Кирова нельзя было транспортировать. Пульса у него уже не было, сердце еще живет, но уже не работает. Это первый закон медицины — такому больному нужно делать операцию здесь и прямо сейчас. На это есть несколько минут. Конечно, переместить его следовало немедленно, но на операционный стол. Но я не слышал, чтобы в Смольном такие были, а речи о больнице пока не шло. Нужно было что-то делать, и за меня решили партийные товарищи.
— Понесли его в кабинет, товарищи! — призвал кто-то, я попытался было открыть рот, но меня никто не слушал.
Кирова схватили, подняли. Из раны на голове сильно хлынула кровь. «Теперь все кончено», — подумал я, словно недавно сомневался в этом. Четверо человек внесли Кострикова в кабинет, уложили на стол. Я протиснулся сквозь ворвавшуюся следом толпу и снова прижал пальцы к шее раненого. Пульса не было. Нужна была срочная операция, в исходе которой я не был уверен, если бы прямо сейчас появилась бригада опытнейших хирургов.

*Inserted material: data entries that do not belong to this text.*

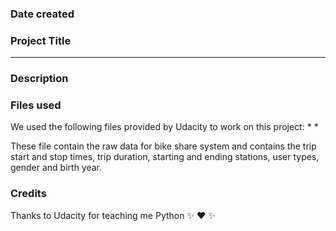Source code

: ### Date created


### Project Title
****

### Description


### Files used
We used the following files provided by Udacity to work on this project:
*
*


These file contain the raw data for bike share system and contains the trip start and stop times,
trip duration, starting and ending stations, user types, gender and birth year.

### Credits
Thanks to Udacity for teaching me Python :sparkles: :heart: :sparkles:
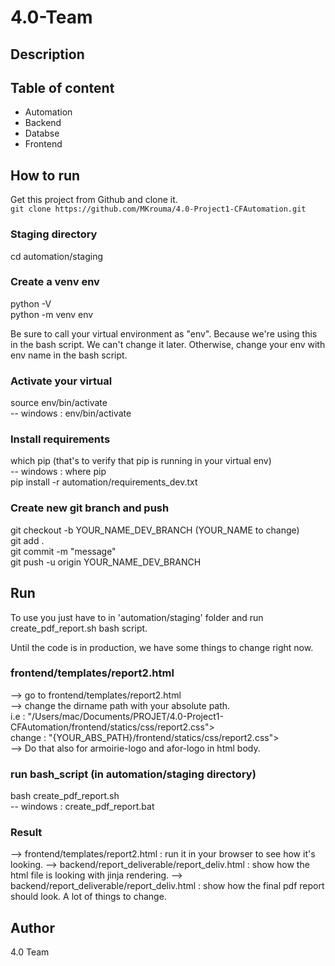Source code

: # 4.0-Team

## Description


## Table of content
* Automation 
* Backend 
* Databse 
* Frontend 


## How to run
Get this project from Github and clone it.\
`git clone https://github.com/MKrouma/4.0-Project1-CFAutomation.git`

### Staging directory
cd automation/staging

### Create a venv env
python -V\
python -m venv env

Be sure to call your virtual environment as "env". Because we're using this in the 
bash script. We can't change it later. Otherwise, change your env with env name in the
bash script.

### Activate your virtual
source env/bin/activate\
-- windows : env/bin/activate

### Install requirements
which pip (that's to verify that pip is running in your virtual env)\
-- windows : where pip\
pip install -r automation/requirements_dev.txt

### Create new git branch and push 
git checkout -b YOUR_NAME_DEV_BRANCH (YOUR_NAME to change)\
git add .\
git commit -m "message"\
git push -u origin YOUR_NAME_DEV_BRANCH


## Run
To use you just have to in 'automation/staging' folder and run create_pdf_report.sh bash script. 

Until the code is in production, we have some things to change right now. 

### frontend/templates/report2.html
--> go to frontend/templates/report2.html\
--> change the dirname path with your absolute path.\
i.e : "/Users/mac/Documents/PROJET/4.0-Project1-CFAutomation/frontend/statics/css/report2.css">\
change : "{YOUR_ABS_PATH}/frontend/statics/css/report2.css">\
--> Do that also for armoirie-logo and afor-logo in html body.

### run bash_script (in automation/staging directory)
bash create_pdf_report.sh\
-- windows : create_pdf_report.bat

### Result
--> frontend/templates/report2.html : run it in your browser to see how it's looking.
--> backend/report_deliverable/report_deliv.html : show how the html file is looking with jinja rendering.
--> backend/report_deliverable/report_deliv.html : show how the final pdf report should look. A lot of things to change.


## Author
4.0 Team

Но хирургов не было, были несколько человек из Смольного, которые пытались реанимировать раненного в голову члена Политбюро ЦК тем, что расстегивали ему подворотничок на гимнастерке и распахивали настежь окна.
Нечего и говорить, что мой поход в Смольный закончился ничем. Смольный прекратил работу.
* * *
И так я должен был запомнить и рассказывать эту историю до конца дней своих. Кто бы ни спросил.
Я запомнил.
И только что рассказал. И никак иначе, потому как от этого зависела не только моя жизнь…
* * *
Коллеги Добротворский и Гесс прибыли скоро, но поздно. Адреналин, камфора, кофеин… уверен, что они просто отрабатывали номер. Даже мне было понятно, что вернуть Кирова к жизни может только чудо. Но чудотворец не торопился продемонстрировать свои возможности. Он прибыл в Смольный, когда всех, в том числе и меня, оттуда уже вытеснили.
Впрочем, не успел я спуститься с крыльца, как меня тут же догнал красноармеец и какой-то человек в галифе и накинутой поверх штатского пиджака шинели.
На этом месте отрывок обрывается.